Когда она шла из гостиной по холлу, ее домашний халат с каждым шагом свободно развевался у лодыжек. «Становится прохладно», — подумала она, скрестив руки на груди. Ничего необычного. Сейчас была только середина весны. Но отчего она ощущала холод — потому что приближалась ночь или потому, что внутри нее все заледенело? Кэтрин не знала и продолжала размышлять. Летний Париж. И мужчина рядом с ней, очень похожий на Наварро. Или высокие монастырские стены где-то во Франции, тихие, спокойные, но только до тех пор, пока впавший в немилость монастырь не разорен по злому умыслу новой власти, по воле ревностных служак.
И все-таки она не могла представить себя в этих местах. Она слишком мало о них знала. Как можно принять правильное решение, в отчаянии задавалась вопросом Кэтрин, если невозможно представить последствия?
Придя в спальню, она упала на кровать, закрыв лицо руками. Дым свечи резал глаза, и начинала болеть голова.
Кэтрин уже почти уснула, когда раздался осторожный стук в дверь. Прошло какое-то время, прежде чем она смогла понять, откуда он доносится.
— Да?..
— Мадемуазель, здесь джентльмен хочет вас видеть.
Джентльмен? Кто? Впрочем, не имеет значения. Она не может встретиться с мужчиной, находясь в доме одна.

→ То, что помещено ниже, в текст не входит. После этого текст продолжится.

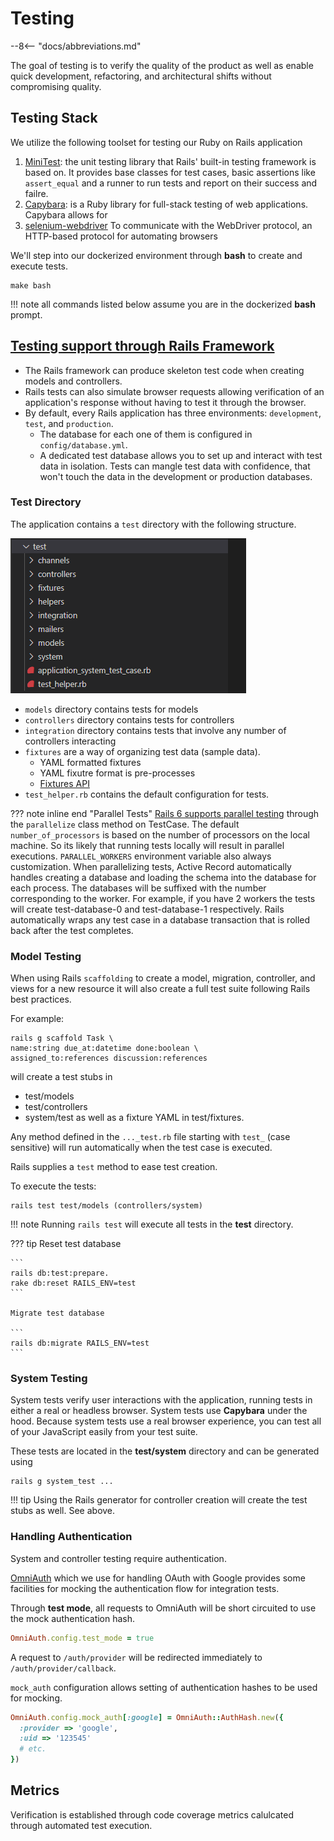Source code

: # Testing

--8<-- "docs/abbreviations.md"

The goal of testing is to verify the quality of the product as well as enable quick development, refactoring, and architectural shifts without compromising quality. 

<!-- We strive for TDD and the recipes that follow demonstrate how to achieve TDD with our current stack.  -->

<!-- 
## Behavior Driven Development
[BDD](https://semaphoreci.com/community/tutorials/behavior-driven-development) combines TDD with domain driven design and object-oriented design and analysis.   -->

<!-- ## Test Driven Development
TDD is an approach to automated software testing that involves writing a failing test before writing the production code to make it pass.   -->

<!-- We'll follow **outside-in** TDD where our first step will be to create an end-to-end test describing the feature we want users to be be able to accomplish.  In Rails, end-to-end tests are referred to as system tests. -->

<!-- ??? tip inline end "helpful resources on TDD"
    * https://learntdd.in -->

## Testing Stack
We utilize the following toolset for testing our Ruby on Rails application

1. [MiniTest](https://github.com/seattlerb/minitest):  the unit testing library that Rails' built-in testing framework is based on. 
   It provides base classes for test cases, basic assertions like ```assert_equal``` and a runner to run tests and report on their success and failre. 
2. [Capybara](https://github.com/teamcapybara/capybara):  is a Ruby library for full-stack testing of web applications.  Capybara allows for 
3. [selenium-webdriver](https://www.selenium.dev/selenium/docs/api/rb/index.html) To communicate with the WebDriver protocol, an HTTP-based protocol for automating browsers

<!-- 2. RSpec
1. Database cleaner:  to ensure a clean state for database during tests
2. [FactoryBot](https://github.com/thoughtbot/factory_bot/wiki):  a fixtures replacement
3. Faker:  a library for generating fake data  -->

<!-- ### RSpec
[RSpec](https://github.com/rspec/rspec-rails) is a testing frameork that describes an application's behavior. 

We utilize RSpec by way of the [rspec-rails](https://rubygems.org/gems/rspec-rails), along with  ```capybara```, and ```selenium-webdriver```  for browser based testing. 

The tests are located in the ```spec``` directory.

??? info inline end "make command for CI"
    ```make test```        
 -->

We'll step into our dockerized environment through **bash** to create and execute tests.

```
make bash
```

!!! note 
    all commands listed below assume you are in the dockerized **bash** prompt.


## [Testing support through Rails Framework](https://guides.rubyonrails.org/v4.2/testing.html)

* The Rails framework can produce skeleton test code when creating models and controllers.
* Rails tests can also simulate browser requests allowing verification of an application's response without having to test it through the browser.
* By default, every Rails application has three environments: ```development```, ```test```, and ```production```. 
    * The database for each one of them is configured in ```config/database.yml```.
    * A dedicated test database allows you to set up and interact with test data in isolation. Tests can mangle test data with confidence, that won't touch the data in the development or production databases.

### Test Directory
The application contains a ```test``` directory with the following structure.

![test directory](test-directory.png)


*  ```models``` directory contains tests for models
*  ```controllers``` directory contains tests for controllers 
* ```integration``` directory contains tests that involve any number of controllers interacting
* ```fixtures``` are a way of organizing test data (sample data).
   * YAML formatted fixtures
   * YAML fixutre format is pre-processes
   * [Fixtures API](https://api.rubyonrails.org/classes/ActiveRecord/FixtureSet.html)
* ```test_helper.rb``` contains the default configuration for tests. 

??? note inline end "Parallel Tests" 
    [Rails 6 supports parallel testing](https://edgeguides.rubyonrails.org/testing.html#parallel-testing) through the ```parallelize``` class method on TestCase. 
    The default ```number_of_processors``` is based on the number of processors on the local machine.  So its likely that running tests locally will result in parallel executions. 
    ```PARALLEL_WORKERS``` environment variable also always customization. 
    When parallelizing tests, Active Record automatically handles creating a database and loading the schema into the database for each process. The databases will be suffixed with the number corresponding to the worker. For example, if you have 2 workers the tests will create test-database-0 and test-database-1 respectively.
    Rails automatically wraps any test case in a database transaction that is rolled back after the test completes.

### Model Testing

When using Rails ```scaffolding``` to create a model, migration, controller, and views for a new resource it will also create a full test suite following Rails best practices.  

For example: 

```
rails g scaffold Task \
name:string due_at:datetime done:boolean \
assigned_to:references discussion:references
```

will create a test stubs in 
* test/models
* test/controllers
* system/test
as well as a fixture YAML in test/fixtures.

Any method defined in the ```..._test.rb``` file starting with ```test_``` (case sensitive) will run automatically when the test case is executed.

Rails supplies a ```test``` method to ease test creation.  

To execute the tests:
```
rails test test/models (controllers/system)
```

!!! note
    Running ```rails test``` will execute all tests in the **test** directory.

<!-- To execute the test run rspec follwed by the directory or file.  See [here](https://github.com/rspec/rspec-rails#running-specs) for more usage scenarios.

```
rspec spec/models
``` 
-->

??? tip
    Reset test database 

    ```
    rails db:test:prepare.
    rake db:reset RAILS_ENV=test
    ```

    Migrate test database

    ```
    rails db:migrate RAILS_ENV=test
    ```

### System Testing
System tests verify user interactions with the application, running tests in either a real or headless browser.  System tests use **Capybara** under the hood.   Because system tests use a real browser experience, you can test all of your JavaScript easily from your test suite.


These tests are located in the **test/system** directory and can be generated using 

```
rails g system_test ...
```

!!! tip
    Using the Rails generator for controller creation will create the test stubs as well. See above.


### Handling Authentication 
System and controller testing require authentication.

[OmniAuth](https://github.com/omniauth/omniauth/wiki/Integration-Testing) which we use for handling OAuth with Google provides some facilities for mocking the authentication flow for integration tests.

Through **test mode**, all requests to OmniAuth will be short circuited to use the mock authentication hash. 

```ruby
OmniAuth.config.test_mode = true
```

A request to ```/auth/provider``` will be redirected immediately to ```/auth/provider/callback```.

```mock_auth``` configuration allows setting of authentication hashes to be used for mocking.

```ruby
OmniAuth.config.mock_auth[:google] = OmniAuth::AuthHash.new({
  :provider => 'google',
  :uid => '123545'
  # etc.
})
```


<!-- 
```
rails g rspec:system add_tasks_to_discussion
```
This will create a file ```spec/system/add_tasks_to_discussions_spec.rb```

![](spec-test.png)

Run the tests on the bash prompt by invoking **rspec**
```
rspec spec/system

```

!!! Note 
    Running **rspec** without specifiying a directory or file will run all tests in the **spec** directory.  -->


## Metrics
Verification is established through code coverage metrics calulcated through automated test execution. 

##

— Передай ему мои извинения, Жюль, — тихо сказала она, — и попроси зайти завтра.
— Да, мадемуазель.
Но, хотя она знала, что приняла единственно верное решение, ее одолевало любопытство. Не удержавшись, девушка спрыгнула с кровати: если поспешить, то, вероятно, можно будет мельком увидеть его экипаж или даже его самого, если он пришел пешком.
Она была на полпути к выходу, когда раздался громкий стук и дверь открылась. На пороге появился высокий смуглый мужчина, одетый в безукоризненный вечерний костюм и плащ, окаймленный красным шелком.
— Наварро, — выдохнула она.
— Кэтрин. — Он склонил голову в насмешливом поклоне и прошел в комнату, закрыв за собой дверь. — С твоей стороны очень жестоко отказаться меня принять.
— Ты не можешь сюда входить, — возразила она, не обращая внимания на его подтрунивание.
— Но я здесь.
Кэтрин оправилась от шока и выдохнула:
— Ты не можешь оставаться в моей спальне! Тебе следует немедленно уйти. Что подумают слуги?
— Не зная степени нравственности твоих слуг, я затрудняюсь это представить, — ответил он, обводя взглядом ее спальню.
— А я представляю, — сказала она с отвращением. — И если в тебе есть хоть капля пристойности, ты избавишь меня от дальнейшего позора.
Его улыбка исчезла.
— Кэтрин, — мягко произнес он. — Я обнаружил, что лучшая защита от несправедливых оскорблений — незамедлительное наказание. Тебе стоит это запомнить.
Она встревожилась, но не позволила себе испугаться.
— Если ты сейчас же не уйдешь, я позову Жюля, — отчеканивая каждое слово, сказала она.
— Если ты заботишься о здоровье своего слуги, ты не совершишь подобной глупости. Мне бы не хотелось его убивать.
Легкого прикосновения к эфесу висящей у него на боку шпаги было достаточно. Она пристально посмотрела на него, и ее глаза на осунувшемся лице казались огромными. Какой у нее был выбор, кроме как поверить ему?
Она облизнула пересохшие губы.
— Чего ты хочешь?
В его темных глазах запрыгали дьявольские огоньки.